1. What are the causes of traveler's diarrhea
2. What complications can traveler's diarrhea lead to
3. What are the typical symptoms of traveler's diarrhea
4. How to prevent traveler's diarrhea
5. What laboratory tests are needed for traveler's diarrhea
6. Dietary preferences and taboos for patients with traveler's diarrhea
7. Conventional methods for the treatment of traveler's diarrhea in Western medicine

1. What are the causes of traveler's diarrhea

  There are many causes of traveler's diarrhea (DT), and it is currently believed that DT is not caused by factors such as climate, food, or water and soil. The vast majority of DT is infectious, with pathogens including bacteria, viruses, parasites, and fungi. Occasional protozoal and helminthic infections are seen. In recent years, with the development and application of microbiological identification techniques and molecular biology, many new enteric pathogens have been discovered in clinical practice. However, 20% to 35% of diarrhea patients have not been able to detect the cause and are referred to as 'non-specific acute gastroenteritis'. The following lists the main known pathogens of DT.

  The reports on etiology vary in different regions, mainly depending on the pathogenic bacteria spectrum, prevalent strains of pathogenic bacteria (viruses), and the immune status of the local population. Globally, enterotoxigenic Escherichia coli (ETEC) is considered the most common pathogen, accounting for 40% to 70% of cases, with particularly high detection rates in Africa and Central America. Recent reports indicate that attaching and effacing Escherichia coli (EAEC) is the second most common pathogen causing traveler's diarrhea worldwide, after ETEC. Shigella species are also quite common globally, while Campylobacter jejuni is more prevalent among travelers to Asia. Although cholera is an important diarrheal disease in the Indian subcontinent and Latin America, it rarely affects travelers. The Aeromonas genus is particularly common in Thailand. In coastal areas of Southeast Asia, Vibrio parahaemolyticus is more prevalent. Travelers may occasionally experience diarrhea due to viral, protozoal, and helminthic invasions, but together they account for only 10% to 15% of the causes of traveler's diarrhea. Chinese scholars have conducted an etiological and infection factor survey on 237 cases of traveler's diarrhea patients from 18 provinces, municipalities, and autonomous regions across the country, detecting 14 species of enterotoxigenic bacteria in 118 strains, with a detection rate of 49.79%, mainly including pathogenic vibrios, enterotoxigenic Escherichia coli, and proteobacteria.

  Diarrhea caused by mixed infection of multiple pathogens accounts for 10% to 33%, in 35 cases of DT, 33% of the cases were detected with 2 to 4 types of pathogens, and its significance is yet to be determined. In addition, 10% to 30% of the cases were not detected with pathogens, and the cause of diarrhea may be changes in dietary habits and non-pathogenic factors.

  

2. What complications can traveler's diarrhea easily lead to?

  The complications of traveler's diarrhea often vary depending on the cause of the disease.

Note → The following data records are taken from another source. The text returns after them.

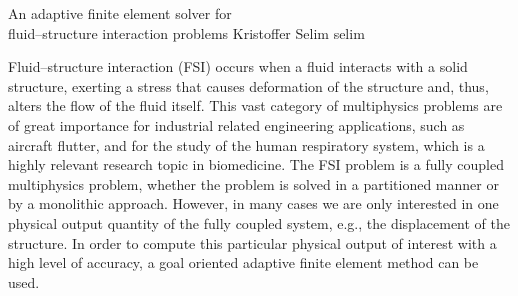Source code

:               {An adaptive finite element solver for \\fluid--structure interaction problems}
              {Kristoffer Selim}
              {selim}
\newcommand{\subdt}{\textrm{d}_t}
\newcommand{\divv}{\textrm{div}\;}
\newcommand{\Divv}{\textrm{Div}\;}
\newcommand{\uF}{u_{_{F}}}
\newcommand{\dotuF}{\dot{u}_{_{F}}}
\newcommand{\pF}{p_{_{F}}}
\newcommand{\rhoF}{\rho_{_{F}}}
\newcommand{\sigmaF}{\sigma_{_{F}}}
\newcommand{\sigmaFup}{\sigma_{_{F}}(u_{_{F}}, p_{_{F}})}
\newcommand{\sigmaS}{\sigma_{_{S}}}
\newcommand{\bff}{b_{_{F}}}
\newcommand{\graduF}{\textrm{grad}\;u_{_{F}}}
\newcommand{\US}{U_{_{S}}}
\newcommand{\uS}{u_{_{S}}}
\newcommand{\GradUS}{\textrm{Grad}\;U_{_{S}}}
\newcommand{\ddotUS}{\ddot{U}_{_{S}}}
\newcommand{\ddotuS}{\ddot{u}_{_{S}}}
\newcommand{\PS}{P_{_{S}}}
\newcommand{\rhoS}{\rho_{_{S}}}
\newcommand{\SigmaS}{\Sigma_{_{S}}}
\newcommand{\SigmaSU}{\Sigma_{_{S}}(U_{_{S}})}
\newcommand{\BS}{B_{_{S}}}
\newcommand{\M}{\mathcal{M}}
\newcommand{\E}{\mathcal{E}}
\newcommand{\oF}{\omega_{_{F}}}
\newcommand{\oS}{\omega_{_{S}}}
\newcommand{\OS}{\Omega_{_{S}}}
\newcommand{\OF}{\Omega_{_{F}}}
\newcommand{\PhiS}{\Phi_{_{S}}}
\newcommand{\PhiM}{\Phi_{_{M}}}
\newcommand{\FS}{F_{_{S}}}
\newcommand{\UM}{U_{_{M}}}
\newcommand{\SigmaM}{\Sigma_{_{M}}}
\newcommand{\GradUM}{\textrm{Grad}\;U_{_{M}}}
\newcommand{\UF}{U_{_{F}}}
\newcommand{\PF}{P_{_{F}}}
\newcommand{\AFF}{A_{_{FF}}}
\newcommand{\AFS}{A_{_{FS}}}
\newcommand{\AFM}{A_{_{FM}}}
\newcommand{\ASS}{A_{_{SS}}}
\newcommand{\ASF}{A_{_{SF}}}
\newcommand{\ASM}{A_{_{SM}}}
\newcommand{\AMM}{A_{_{MM}}}
\newcommand{\AMF}{A_{_{MF}}}
\newcommand{\AMS}{A_{_{MS}}}

Fluid--structure interaction (FSI) occurs when a fluid interacts with
a solid structure, exerting a stress that causes deformation of the
structure and, thus, alters the flow of the fluid itself. This vast
category of multiphysics problems are of great importance for
industrial related engineering applications, such as aircraft flutter,
and for the study of the human respiratory system, which is a
highly relevant research topic in biomedicine. The FSI problem is a
fully coupled multiphysics problem, whether the problem is solved in a
partitioned manner or by a monolithic approach. However, in
many cases we are only interested in one physical output quantity of
the fully coupled system, e.g., the displacement of the structure. In
order to compute this particular physical output of interest with a
high level of accuracy, a goal oriented adaptive finite element method
can be used.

  1, Occasionally, infectious colitis can have an explosive onset, accompanied by toxic megacolon.

  2, Associated arthritis or Reiter syndrome (non-gonococcal arthritis, conjunctivitis, urethritis) can be complicated by invasive diarrhea, especially when the cause is Campylobacter jejuni or Yersinia enterocolitica.

  3, Systemic invasion of Salmonella can lead to focal infections of bone, joint, meninges, and gallbladder.

  4, Guillain-Barré syndrome (acute infectious polyradiculoneuritis) is a complication of Campylobacter infection.

  5, EHEC infection can be complicated by hemolytic uremic syndrome and thrombotic thrombocytopenic purpura.

  6, A small number of patients may develop bacteremia or metastatic infection. Some patients may experience persistent malabsorption for several months after diarrhea.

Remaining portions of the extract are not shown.